Set entirely in a filthy, insect-infested trailer perched in the “butt crack of the Rockies,” Sharr White’s Annapurna (at the Acorn through June 1) is an intense look at the death of a marriage and the ways in which every decision (or mistake) we make—no matter how small—will ultimately have life-defining ramifications. Real life husband-and-wife Megan Mullally (Will & Grace) and Nick Offerman (Parks and Recreation) are Emma and Ulysses, a once passionately in-love couple whose marriage abruptly ended when Emma left with their 5-year-old son in the middle of the night. It’s now 20 years later, and Emma has—without warning—come to visit Ulysses, whose decaying trailer mirrors his deteriorating health. He’s dying, and Emma’s arrival, like some Formula 409-wielding angel, is clearly his chance to escape his purgatory-like exile, seemingly self-imposed following the alcoholism-related loss of his job (English professor), creative career (poet), and family.

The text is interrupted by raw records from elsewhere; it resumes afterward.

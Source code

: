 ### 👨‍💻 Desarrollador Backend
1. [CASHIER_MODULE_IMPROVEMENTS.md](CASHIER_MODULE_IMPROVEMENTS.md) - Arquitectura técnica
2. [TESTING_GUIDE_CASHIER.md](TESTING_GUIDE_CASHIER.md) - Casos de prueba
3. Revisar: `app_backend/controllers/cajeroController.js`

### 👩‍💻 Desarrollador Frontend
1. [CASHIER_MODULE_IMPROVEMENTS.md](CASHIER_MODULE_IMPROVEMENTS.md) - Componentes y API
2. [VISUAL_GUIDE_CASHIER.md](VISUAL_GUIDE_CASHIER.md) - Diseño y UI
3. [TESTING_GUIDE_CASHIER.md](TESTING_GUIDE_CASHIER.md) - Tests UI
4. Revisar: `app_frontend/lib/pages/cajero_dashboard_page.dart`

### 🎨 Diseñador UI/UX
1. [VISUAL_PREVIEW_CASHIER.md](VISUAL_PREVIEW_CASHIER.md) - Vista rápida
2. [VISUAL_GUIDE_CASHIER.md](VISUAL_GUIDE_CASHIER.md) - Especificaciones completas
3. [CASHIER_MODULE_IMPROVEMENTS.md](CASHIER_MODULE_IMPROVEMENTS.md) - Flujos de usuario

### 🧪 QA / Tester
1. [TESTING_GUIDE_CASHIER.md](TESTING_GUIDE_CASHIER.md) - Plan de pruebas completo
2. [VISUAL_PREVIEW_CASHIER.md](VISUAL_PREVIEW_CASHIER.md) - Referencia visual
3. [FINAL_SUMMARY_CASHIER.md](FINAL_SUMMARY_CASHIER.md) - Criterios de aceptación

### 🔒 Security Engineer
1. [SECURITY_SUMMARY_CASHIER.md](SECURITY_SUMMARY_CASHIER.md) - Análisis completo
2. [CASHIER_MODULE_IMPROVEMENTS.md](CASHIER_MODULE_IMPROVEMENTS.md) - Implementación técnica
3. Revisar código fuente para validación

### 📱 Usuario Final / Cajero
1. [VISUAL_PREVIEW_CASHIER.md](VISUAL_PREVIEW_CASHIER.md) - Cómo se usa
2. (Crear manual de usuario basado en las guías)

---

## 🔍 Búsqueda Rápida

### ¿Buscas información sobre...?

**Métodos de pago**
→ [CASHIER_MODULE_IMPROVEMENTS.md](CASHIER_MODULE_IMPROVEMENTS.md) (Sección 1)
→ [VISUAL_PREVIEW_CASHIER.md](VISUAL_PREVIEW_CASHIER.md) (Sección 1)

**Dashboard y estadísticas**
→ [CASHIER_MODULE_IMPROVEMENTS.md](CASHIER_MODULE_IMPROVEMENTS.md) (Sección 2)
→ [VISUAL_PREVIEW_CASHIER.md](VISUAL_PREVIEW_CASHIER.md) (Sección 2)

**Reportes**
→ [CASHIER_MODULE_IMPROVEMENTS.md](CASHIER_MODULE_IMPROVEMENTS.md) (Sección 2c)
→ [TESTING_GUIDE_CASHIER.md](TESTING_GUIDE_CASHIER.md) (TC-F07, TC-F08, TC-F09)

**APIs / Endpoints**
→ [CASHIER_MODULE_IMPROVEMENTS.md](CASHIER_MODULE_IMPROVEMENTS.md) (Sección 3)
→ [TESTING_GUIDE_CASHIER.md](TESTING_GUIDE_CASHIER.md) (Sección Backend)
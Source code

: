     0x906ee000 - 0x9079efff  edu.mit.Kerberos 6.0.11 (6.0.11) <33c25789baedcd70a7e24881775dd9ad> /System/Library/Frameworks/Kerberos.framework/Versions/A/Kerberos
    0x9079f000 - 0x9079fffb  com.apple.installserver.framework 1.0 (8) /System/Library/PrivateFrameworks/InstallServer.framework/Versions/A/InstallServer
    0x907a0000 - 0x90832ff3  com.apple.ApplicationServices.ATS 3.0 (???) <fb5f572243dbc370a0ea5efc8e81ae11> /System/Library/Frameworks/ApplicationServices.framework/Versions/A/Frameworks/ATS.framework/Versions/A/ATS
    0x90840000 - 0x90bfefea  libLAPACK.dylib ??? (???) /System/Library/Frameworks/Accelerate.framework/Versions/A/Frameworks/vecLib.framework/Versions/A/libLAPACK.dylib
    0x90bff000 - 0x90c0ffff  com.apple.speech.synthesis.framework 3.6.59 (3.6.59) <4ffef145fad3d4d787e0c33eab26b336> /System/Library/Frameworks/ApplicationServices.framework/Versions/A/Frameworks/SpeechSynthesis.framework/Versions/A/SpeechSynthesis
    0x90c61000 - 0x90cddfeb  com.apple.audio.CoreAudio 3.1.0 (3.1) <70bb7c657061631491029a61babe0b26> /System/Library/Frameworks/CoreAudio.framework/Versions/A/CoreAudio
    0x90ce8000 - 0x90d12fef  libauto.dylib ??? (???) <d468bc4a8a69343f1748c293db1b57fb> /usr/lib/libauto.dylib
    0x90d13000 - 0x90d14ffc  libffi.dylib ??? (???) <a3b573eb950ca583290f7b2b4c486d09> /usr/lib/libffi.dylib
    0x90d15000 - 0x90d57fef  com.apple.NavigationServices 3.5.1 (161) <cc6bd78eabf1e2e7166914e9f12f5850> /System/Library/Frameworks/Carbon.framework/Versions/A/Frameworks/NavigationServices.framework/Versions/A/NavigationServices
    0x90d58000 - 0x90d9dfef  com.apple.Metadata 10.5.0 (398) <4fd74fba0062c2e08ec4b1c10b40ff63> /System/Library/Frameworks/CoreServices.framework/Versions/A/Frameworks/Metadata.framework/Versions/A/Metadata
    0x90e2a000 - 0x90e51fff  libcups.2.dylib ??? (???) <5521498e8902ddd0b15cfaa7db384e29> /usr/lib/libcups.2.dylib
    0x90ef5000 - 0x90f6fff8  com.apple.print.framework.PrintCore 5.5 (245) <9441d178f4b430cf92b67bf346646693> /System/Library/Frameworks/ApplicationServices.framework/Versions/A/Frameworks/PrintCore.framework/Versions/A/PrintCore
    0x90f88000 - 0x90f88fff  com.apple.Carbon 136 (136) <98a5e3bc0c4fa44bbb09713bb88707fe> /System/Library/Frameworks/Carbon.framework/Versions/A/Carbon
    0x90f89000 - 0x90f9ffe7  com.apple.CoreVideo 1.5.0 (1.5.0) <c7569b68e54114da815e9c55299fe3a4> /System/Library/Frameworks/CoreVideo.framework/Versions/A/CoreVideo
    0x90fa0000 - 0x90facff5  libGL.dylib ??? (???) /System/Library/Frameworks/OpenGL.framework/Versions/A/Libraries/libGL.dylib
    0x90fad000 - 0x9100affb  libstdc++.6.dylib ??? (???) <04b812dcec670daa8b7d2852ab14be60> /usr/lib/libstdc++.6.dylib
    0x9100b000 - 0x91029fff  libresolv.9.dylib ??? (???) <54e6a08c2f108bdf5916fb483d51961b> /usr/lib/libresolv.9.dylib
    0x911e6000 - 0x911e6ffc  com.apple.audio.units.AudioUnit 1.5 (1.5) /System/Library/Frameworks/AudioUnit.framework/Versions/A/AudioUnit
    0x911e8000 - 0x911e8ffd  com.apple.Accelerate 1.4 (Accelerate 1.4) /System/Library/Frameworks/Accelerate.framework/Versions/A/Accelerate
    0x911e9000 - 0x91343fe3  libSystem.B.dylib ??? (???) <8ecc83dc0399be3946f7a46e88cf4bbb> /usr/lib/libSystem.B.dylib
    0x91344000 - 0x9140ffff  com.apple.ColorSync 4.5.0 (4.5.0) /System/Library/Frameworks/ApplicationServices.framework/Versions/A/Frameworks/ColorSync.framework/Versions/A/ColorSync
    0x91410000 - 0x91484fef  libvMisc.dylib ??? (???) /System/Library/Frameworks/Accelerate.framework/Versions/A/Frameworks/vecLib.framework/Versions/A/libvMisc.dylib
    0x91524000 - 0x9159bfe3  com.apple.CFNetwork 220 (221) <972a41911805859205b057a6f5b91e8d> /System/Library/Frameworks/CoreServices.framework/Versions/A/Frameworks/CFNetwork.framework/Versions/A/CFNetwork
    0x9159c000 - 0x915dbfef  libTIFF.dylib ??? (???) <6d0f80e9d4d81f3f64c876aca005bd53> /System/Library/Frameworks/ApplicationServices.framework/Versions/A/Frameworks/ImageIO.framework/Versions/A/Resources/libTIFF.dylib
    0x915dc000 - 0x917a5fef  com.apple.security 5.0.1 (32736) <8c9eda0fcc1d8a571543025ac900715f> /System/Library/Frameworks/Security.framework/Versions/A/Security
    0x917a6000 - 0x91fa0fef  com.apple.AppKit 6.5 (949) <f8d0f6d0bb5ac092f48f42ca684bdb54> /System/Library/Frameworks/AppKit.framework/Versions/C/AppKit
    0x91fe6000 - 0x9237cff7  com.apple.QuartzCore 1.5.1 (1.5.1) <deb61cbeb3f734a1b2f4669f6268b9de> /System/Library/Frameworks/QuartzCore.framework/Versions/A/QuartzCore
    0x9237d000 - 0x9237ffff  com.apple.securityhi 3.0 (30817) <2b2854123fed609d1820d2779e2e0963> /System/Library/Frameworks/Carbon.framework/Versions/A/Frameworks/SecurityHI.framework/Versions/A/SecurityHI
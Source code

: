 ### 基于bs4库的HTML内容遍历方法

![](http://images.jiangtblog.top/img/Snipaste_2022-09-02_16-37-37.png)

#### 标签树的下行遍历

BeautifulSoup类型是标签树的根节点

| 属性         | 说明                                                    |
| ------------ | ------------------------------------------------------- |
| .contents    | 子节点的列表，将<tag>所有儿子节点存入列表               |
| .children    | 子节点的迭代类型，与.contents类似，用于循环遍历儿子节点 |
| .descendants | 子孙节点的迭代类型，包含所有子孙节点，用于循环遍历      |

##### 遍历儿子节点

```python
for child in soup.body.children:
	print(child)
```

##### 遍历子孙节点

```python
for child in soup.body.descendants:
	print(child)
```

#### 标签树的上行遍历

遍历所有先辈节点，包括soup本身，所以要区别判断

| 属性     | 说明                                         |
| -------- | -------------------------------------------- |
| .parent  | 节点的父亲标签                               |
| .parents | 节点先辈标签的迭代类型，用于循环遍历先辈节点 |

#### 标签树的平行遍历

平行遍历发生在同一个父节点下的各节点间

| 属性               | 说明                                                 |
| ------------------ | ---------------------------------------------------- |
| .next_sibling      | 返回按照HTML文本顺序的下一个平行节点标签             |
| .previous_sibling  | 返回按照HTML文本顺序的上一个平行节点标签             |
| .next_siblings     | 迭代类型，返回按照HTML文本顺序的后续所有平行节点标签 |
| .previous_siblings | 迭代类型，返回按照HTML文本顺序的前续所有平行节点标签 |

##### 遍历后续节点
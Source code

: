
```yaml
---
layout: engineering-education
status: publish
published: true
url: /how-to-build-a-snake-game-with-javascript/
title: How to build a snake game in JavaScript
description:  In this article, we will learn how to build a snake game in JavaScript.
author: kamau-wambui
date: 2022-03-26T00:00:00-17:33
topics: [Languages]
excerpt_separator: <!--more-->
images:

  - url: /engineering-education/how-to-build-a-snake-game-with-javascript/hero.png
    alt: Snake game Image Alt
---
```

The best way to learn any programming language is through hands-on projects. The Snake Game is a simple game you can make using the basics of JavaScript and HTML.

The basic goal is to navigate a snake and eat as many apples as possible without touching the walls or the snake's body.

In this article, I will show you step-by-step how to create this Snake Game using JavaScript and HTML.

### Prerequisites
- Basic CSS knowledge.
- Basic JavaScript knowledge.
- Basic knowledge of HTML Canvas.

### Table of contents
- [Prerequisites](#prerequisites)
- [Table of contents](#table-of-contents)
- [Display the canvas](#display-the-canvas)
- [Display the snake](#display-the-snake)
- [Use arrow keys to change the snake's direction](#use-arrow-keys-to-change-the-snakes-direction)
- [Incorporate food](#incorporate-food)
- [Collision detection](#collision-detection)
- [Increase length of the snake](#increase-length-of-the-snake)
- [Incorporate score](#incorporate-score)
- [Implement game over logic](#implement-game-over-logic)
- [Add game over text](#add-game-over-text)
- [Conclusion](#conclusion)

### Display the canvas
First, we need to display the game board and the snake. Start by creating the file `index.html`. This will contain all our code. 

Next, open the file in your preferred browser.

While it’s not the lightest of theatrical fare, White’s script is often darkly humorous, and is in fact at its best when funny and not making such an uncomfortably apparent effort to land a dramatic punch. (Notably, the play opens on a nude-but-for-a-tiny-apron Offerman, and gets some of its biggest laughs when Ulysses refers to his trailer park as being “the ugliest and saddest accidental nudist colony you ever saw.”) But while it might not come as much of a surprise that Mullally and Offerman are adept at handling comedy, what the pair do with the more serious elements of Annapurna is all the more impressive considering that the “dramatic” end-of-play reveal was easy to predict and thus disappointing.
No matter, though, because the flaws in White’s script (which is not bad exactly, just not great) are overcome by Mullally’s excellent embodiment of a very specific type of woman—one whose long ago, dearly held belief in the power of love was broken, and so who now clings to rituals like cleaning and cooking to prove that she’s surviving—and by Offerman’s pathos-filled portrayal of an embittered man who must pretend to others (and to himself) that he’s doing the best he can, that the problems in his life are due more to the exigencies of fate than to his own misdeeds.
The title of the play comes not only from the towering mountain Annapurna, a peak whose ascent has claimed men’s lives and limbs, but also from the epic poem that Ulysses has been busy composing during his 20-year exile. The poem (obviously, but forgivably) is about his marriage to Emma, and about the fading of the “optimism of the morning.” But rather than end on a hopeless note, the poem (and the play) allow us a glimpse of “the brightening blackness, and at last, at last, oh God, the sun.” The sentiment might be a bit trite, but Offerman and Mullally make you believe that they will walk out of that squalid trailer and into the surrounding mountainous glory—if only for a little while.